> _Provided entries_:
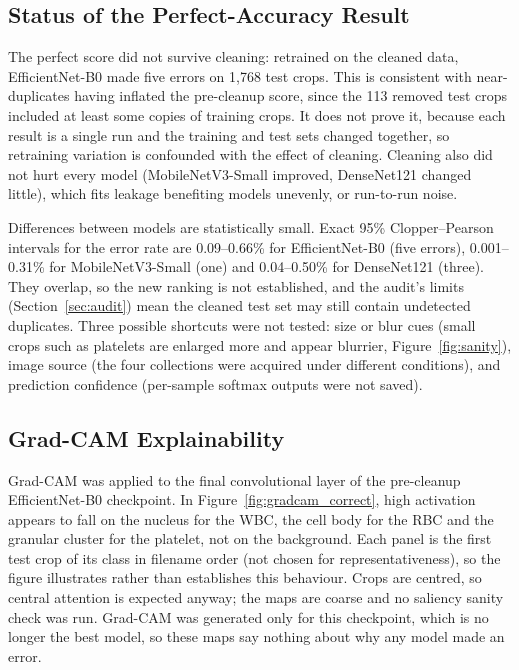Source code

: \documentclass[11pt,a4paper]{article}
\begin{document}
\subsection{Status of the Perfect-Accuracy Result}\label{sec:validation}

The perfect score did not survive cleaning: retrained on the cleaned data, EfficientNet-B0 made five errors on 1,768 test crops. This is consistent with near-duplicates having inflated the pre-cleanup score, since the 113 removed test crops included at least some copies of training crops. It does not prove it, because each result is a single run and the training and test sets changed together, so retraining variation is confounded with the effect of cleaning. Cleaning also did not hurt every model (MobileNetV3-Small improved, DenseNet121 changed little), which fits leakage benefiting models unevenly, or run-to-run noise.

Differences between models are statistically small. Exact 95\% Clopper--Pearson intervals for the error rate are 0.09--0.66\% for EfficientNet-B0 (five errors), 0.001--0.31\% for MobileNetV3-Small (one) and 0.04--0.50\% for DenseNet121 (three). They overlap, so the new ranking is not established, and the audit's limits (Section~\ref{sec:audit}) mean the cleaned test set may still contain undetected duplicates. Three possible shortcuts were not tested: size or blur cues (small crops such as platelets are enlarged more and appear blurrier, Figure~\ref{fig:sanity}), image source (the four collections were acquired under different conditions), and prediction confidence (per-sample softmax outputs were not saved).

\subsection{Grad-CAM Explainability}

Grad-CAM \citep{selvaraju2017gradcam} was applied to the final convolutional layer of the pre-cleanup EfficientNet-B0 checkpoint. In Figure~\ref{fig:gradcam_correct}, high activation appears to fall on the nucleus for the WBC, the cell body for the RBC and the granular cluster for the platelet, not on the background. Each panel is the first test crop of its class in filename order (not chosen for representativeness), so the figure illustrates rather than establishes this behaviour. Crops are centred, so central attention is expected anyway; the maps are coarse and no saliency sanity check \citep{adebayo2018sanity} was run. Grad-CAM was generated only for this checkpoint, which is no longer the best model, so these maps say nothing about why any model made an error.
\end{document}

> _Exercise aim_: Only the lines containing "subsection" are needed; copy each of them from the data.

> _Answer space_:
\subsection{Status of the Perfect-Accuracy Result}\label{sec:validation}
\subsection{Grad-CAM Explainability}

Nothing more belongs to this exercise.